In recent months, peer-to-peer (P2P) computing has been much hyped, promising to simplify information search and retrieval, better enable resource sharing, and help integrate software applications now distributed across computer networks.
Simply defined, P2P is an IT architectural precept that links and exploits all available networked technology (including, CPUs, storage, files, data, metadata, and network availability). This enables users, applications, and systems to centrally find and locally bind all network resources (i.e., transfer, translate, or integrate them).
When centrally coordinated, we believe P2P computing can have dramatic implications for solving complex, costly IT problems — including data discovery, acquisition, and life-cycle management. This will prove true first for problems associated with business-to-business (B2B) commerce, managing supply chains, enabling service chains, and managing content.
Through 2003, Sun, Microsoft, Intel, and a handful of emerging vendors like Thinkstream, XDegrees, Consilient, and Groove Networks will lead the way by refining P2P architectural principles and applications. Early-adopter Global 2000 companies will experiment with P2P during this time to improve acquisition and management of distributed data in internal portals, external B2B initiatives, and corporate-wide knowledge sharing programs.
By 2005, P2P will be a common IT architectural model within large distributed networks and B2B integration initiatives (such as supply or service chain planning).
We do not believe that Napster, Gnutella, and other services such as United Devices (which enables CPU sharing) exemplify sound distributed P2P technology. They are little more than file indexing and sharing tools, riddled with security and control flaws and acting more like viruses than reliable distributed IT frameworks. P2P is a maturing architectural approach, originally conceived in mature computing environments (i.e., Unix, TCP/IP) and driven by the pervasive deployment of network infrastructures and servers (mainly the Internet).
Unfortunately, from an e-business market perspective, too many vendors claiming to offer P2P solutions are confusing and fragmenting the market. We believe this will continue through 2003, wherein hastily designed and relatively narrow P2P interpretations (tailored to specific markets or content) will focus on early niche markets (by offering, say, improved searching in financial or legal databases). Larger vendors, meanwhile, will try to include P2P in their latest computing paradigms (i.e., Microsoft’s .Net, Sun’s Project Jxta, or Intel’s P2P Working Group).
From a technical perspective, the control of processes, workflow, business rule management, and overall system performance has not been thought through and will require more thorough analysis.
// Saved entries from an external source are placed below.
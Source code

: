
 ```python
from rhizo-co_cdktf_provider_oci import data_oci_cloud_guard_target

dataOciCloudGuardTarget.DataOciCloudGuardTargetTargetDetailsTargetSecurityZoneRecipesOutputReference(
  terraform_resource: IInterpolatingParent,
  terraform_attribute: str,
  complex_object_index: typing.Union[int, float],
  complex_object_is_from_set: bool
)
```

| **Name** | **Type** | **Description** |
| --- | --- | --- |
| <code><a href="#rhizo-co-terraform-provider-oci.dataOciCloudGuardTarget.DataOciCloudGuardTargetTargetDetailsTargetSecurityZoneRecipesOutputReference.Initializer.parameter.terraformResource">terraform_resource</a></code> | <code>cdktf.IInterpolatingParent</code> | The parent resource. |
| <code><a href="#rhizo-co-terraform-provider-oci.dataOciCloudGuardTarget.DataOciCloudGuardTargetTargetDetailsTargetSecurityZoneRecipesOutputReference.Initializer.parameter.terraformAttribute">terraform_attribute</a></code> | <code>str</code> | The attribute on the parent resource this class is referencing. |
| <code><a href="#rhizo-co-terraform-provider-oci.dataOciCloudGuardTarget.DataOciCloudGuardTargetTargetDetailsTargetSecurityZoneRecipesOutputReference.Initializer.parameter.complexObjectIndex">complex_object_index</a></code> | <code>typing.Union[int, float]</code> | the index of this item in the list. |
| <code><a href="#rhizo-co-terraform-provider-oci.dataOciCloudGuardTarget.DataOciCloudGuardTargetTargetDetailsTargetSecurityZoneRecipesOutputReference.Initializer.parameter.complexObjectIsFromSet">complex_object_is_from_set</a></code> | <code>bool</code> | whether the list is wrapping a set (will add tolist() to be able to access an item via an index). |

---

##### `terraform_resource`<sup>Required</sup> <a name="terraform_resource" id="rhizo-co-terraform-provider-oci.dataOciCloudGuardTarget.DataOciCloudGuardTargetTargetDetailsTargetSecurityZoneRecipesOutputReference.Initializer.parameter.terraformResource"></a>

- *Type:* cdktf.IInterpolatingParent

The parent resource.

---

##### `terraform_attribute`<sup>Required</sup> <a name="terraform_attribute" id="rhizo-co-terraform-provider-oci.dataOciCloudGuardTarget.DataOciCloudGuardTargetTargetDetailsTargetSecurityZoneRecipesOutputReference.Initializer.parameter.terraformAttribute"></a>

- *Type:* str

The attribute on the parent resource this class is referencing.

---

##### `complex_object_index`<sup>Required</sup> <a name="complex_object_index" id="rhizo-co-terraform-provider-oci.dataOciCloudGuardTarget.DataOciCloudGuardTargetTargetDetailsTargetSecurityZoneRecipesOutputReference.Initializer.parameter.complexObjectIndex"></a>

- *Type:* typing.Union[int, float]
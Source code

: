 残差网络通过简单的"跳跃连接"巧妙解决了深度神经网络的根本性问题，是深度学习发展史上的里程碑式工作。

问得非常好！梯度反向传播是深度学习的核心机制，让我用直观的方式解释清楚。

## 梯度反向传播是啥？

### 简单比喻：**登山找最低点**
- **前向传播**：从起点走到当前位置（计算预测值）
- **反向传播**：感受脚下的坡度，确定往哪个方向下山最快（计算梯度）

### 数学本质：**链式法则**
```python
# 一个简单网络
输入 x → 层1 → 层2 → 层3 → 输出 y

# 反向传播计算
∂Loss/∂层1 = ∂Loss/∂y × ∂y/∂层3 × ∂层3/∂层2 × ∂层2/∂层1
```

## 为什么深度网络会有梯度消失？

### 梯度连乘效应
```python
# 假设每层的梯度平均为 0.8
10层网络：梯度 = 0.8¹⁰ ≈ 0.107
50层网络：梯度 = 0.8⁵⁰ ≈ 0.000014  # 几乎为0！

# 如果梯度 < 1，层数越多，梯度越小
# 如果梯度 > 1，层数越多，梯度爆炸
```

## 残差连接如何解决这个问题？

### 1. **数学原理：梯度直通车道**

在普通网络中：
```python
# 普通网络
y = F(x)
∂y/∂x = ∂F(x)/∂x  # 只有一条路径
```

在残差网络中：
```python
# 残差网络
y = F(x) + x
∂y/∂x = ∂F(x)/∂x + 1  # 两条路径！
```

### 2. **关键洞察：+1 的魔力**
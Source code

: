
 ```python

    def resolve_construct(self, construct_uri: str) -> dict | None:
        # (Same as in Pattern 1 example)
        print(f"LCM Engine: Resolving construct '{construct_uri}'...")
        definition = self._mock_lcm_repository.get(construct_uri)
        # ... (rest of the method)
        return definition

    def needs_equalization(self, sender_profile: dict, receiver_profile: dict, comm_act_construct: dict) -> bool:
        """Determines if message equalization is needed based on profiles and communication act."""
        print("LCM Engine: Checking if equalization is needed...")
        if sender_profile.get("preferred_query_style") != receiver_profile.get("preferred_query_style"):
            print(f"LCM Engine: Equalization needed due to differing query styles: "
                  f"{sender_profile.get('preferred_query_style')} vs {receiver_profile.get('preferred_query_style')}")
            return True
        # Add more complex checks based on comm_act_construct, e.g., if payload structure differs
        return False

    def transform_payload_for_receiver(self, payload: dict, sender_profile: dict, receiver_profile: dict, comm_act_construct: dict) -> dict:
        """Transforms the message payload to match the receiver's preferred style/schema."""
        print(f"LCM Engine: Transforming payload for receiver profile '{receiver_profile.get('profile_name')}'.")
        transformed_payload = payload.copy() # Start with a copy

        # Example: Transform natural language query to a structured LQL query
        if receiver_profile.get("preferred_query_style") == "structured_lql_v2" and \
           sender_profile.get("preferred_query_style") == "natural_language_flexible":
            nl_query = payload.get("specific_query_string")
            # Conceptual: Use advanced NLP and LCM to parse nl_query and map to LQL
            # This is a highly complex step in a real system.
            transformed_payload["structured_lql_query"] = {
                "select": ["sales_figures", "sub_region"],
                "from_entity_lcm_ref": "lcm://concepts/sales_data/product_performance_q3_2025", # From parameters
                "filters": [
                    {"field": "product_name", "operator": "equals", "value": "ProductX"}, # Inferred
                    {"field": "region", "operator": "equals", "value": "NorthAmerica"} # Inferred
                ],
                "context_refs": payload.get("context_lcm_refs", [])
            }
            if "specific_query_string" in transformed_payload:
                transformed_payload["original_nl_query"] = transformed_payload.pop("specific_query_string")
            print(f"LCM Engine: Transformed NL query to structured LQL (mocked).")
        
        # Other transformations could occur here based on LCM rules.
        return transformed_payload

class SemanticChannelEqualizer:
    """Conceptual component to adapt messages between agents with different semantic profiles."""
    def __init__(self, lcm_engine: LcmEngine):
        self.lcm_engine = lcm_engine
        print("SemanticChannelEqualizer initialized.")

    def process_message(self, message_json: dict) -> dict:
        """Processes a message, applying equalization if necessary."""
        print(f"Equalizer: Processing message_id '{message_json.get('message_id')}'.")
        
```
But P2P’s greatest technical concern is security — whether of data, applications, or entire systems.
In its nascent state, P2P is inherently an environment of unstable connectivity and unpredictable network addressing. This chaotic state complicates authentication, authorization, and access management. To be secure, P2P solutions must be predicated on or integrated with public key infrastructure technology and process management. These, however, will not be pervasive parts of the architecture until 2004. (Early thought leaders such as Thinkstream have begun to address these security issues.)
Another P2P limitation is it assumes that metadata (data about data) will be pervasive, timely, and accurate. Indeed, structuring metadata within a central repository to find relevant content spread across a distributed network eliminates the costs and management problems associated with more resource-intensive approaches (such as content aggregation common in B2B procurement, or index “spidering” common to most search strategies).
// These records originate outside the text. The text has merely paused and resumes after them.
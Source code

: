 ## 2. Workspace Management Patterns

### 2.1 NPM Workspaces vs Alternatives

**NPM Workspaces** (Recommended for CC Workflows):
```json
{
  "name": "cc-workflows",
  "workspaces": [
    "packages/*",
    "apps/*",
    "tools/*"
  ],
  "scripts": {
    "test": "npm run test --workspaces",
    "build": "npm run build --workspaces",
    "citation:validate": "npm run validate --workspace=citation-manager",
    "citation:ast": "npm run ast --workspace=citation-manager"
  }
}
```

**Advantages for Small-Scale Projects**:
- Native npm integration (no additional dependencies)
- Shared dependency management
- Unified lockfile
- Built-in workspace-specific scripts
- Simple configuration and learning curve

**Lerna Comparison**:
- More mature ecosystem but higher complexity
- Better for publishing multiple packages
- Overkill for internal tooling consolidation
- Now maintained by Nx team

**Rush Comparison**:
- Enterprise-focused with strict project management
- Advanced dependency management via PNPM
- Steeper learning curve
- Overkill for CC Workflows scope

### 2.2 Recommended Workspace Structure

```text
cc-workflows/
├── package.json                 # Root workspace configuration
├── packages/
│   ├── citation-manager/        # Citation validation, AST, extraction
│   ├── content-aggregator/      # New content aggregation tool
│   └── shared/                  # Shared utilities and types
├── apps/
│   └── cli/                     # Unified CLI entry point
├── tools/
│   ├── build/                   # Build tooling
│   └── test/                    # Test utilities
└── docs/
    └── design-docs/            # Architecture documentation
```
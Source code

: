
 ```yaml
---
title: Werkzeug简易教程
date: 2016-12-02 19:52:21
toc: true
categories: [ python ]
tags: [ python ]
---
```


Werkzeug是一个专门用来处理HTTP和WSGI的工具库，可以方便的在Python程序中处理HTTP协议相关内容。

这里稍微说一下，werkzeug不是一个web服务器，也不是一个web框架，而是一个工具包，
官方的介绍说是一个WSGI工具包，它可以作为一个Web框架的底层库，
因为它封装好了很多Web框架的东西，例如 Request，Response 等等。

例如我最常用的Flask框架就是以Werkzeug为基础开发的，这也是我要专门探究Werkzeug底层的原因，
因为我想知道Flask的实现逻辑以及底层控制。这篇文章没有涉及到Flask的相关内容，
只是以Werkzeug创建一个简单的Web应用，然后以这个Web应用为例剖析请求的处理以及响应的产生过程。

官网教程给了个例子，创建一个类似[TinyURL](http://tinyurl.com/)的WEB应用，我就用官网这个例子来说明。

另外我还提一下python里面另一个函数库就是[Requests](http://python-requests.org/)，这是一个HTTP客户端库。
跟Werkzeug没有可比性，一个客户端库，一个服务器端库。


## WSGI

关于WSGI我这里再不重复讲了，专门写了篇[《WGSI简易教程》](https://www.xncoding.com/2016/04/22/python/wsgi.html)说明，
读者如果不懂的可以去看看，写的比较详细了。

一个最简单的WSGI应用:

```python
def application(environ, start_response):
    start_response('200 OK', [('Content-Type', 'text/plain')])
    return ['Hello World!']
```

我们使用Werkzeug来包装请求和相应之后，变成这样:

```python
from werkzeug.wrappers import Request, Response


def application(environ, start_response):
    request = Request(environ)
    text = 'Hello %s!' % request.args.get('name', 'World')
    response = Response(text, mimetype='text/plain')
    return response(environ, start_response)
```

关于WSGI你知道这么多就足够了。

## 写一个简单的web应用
Metadata, if well designed, is smaller and lighter than the data itself, lending to rapid search and retrieval and helping to simplify problems associated with B2B linking and integration. (For example, many companies have, in setting up supply chain management systems, had difficulty integrating the infrastructures of their various suppliers.)
However, at this point metadata is neither common nor standard. Therefore, for P2P in B2B applications to be pragmatic, companies must enforce discipline in systems, data, and metadata design. Pending market improvements in distributed directory services and format tools (known by acronyms like UDDI, RDF, and ebXML) will be required to ensure metadata availability and integrity.
Additionally, P2P must exploit principles inherent in existing hierarchical and distributed networks. Companies considering P2P as an architecture should evaluate their system designs — whether hierarchical systems that centrally find resources, or distributed systems that locally bind with required resources (i.e., data translation or transfer).
Business Impact: Peer-to-peer computing architecture can streamline e-business processes and leverage investments in unused or underused IT infrastructure. It can also lower integration costs among commerce chain partners.
Bottom Line: Technical flaws in the nascent peer-to-peer computing market will soon be overcome. By 2005, peer-to-peer will become an embedded architectural precept in e-business infrastructures.
Carl Lehmann is an analyst for META Group, an IT consulting firm based in Stamford, Conn.